Sometimes people suck. I wish they they'd tip better. Frank Zappa said it best" Zappa for president"


----------



## ANT 7 (Oct 14, 2018)

It's January and everyone is even broker than before. I'm in the same boat as you. Averaging like 1 tip every 10 trips at this point.


----------



## Homie G (Oct 19, 2017)

Mista T said:


> Saturday, 27 rides, only one pax tipped.
> 
> Today, 11 rides and I FINALLY got a tip. Argh!!!


No Tips?!

Hope those ladies improvised gave you some lips and hips &#128077;


----------



## Chungyi (Jan 3, 2020)

Lots of passengers told me their companies paid for the trips. Are they reimbursed for tips? So many of these guys talking on the phone about big money but still no tips grrr


----------



## Mtbsrfun (May 25, 2019)

Chungyi said:


> Lots of passengers told me their companies paid for the trips. Are they reimbursed for tips? So many of these guys talking on the phone about big money but still no tips grrr


Yes everything on the expense report.

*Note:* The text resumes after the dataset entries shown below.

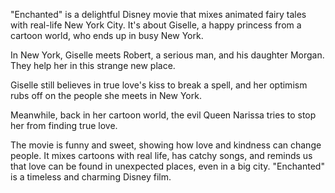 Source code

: "Enchanted" is a delightful Disney movie that mixes animated fairy tales with real-life New York City. It's about Giselle, a happy princess from a cartoon world, who ends up in busy New York.

In New York, Giselle meets Robert, a serious man, and his daughter Morgan. They help her in this strange new place.

Giselle still believes in true love's kiss to break a spell, and her optimism rubs off on the people she meets in New York.

Meanwhile, back in her cartoon world, the evil Queen Narissa tries to stop her from finding true love.

The movie is funny and sweet, showing how love and kindness can change people. It mixes cartoons with real life, has catchy songs, and reminds us that love can be found in unexpected places, even in a big city. "Enchanted" is a timeless and charming Disney film.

Some people might have a daily expense limit but tip is definitely paid for along with the ride.


----------



## Mista T (Aug 16, 2017)

Mtbsrfun said:


> Yes everything on the expense report. Some people might have a daily expense limit but tip is definitely paid for along with the ride.


Depends on the company.

Out here there are two major corporate accounts that I know of, and avoid, because of the no tip guarantee (unless a worker gives me cash).

Also, the title of corporate rides also includes car dealerships and doctors offices ordering rides for others, which another no tip guarantee.


----------



## Mtbsrfun (May 25, 2019)

Mista T said:


> Depends on the company.
> 
> Out here there are two major corporate accounts that I know of, and avoid, because of the no tip guarantee (unless a worker gives me cash).
> 
> Also, the title of corporate rides also includes car dealerships and doctors offices ordering rides for others, which another no tip guarantee.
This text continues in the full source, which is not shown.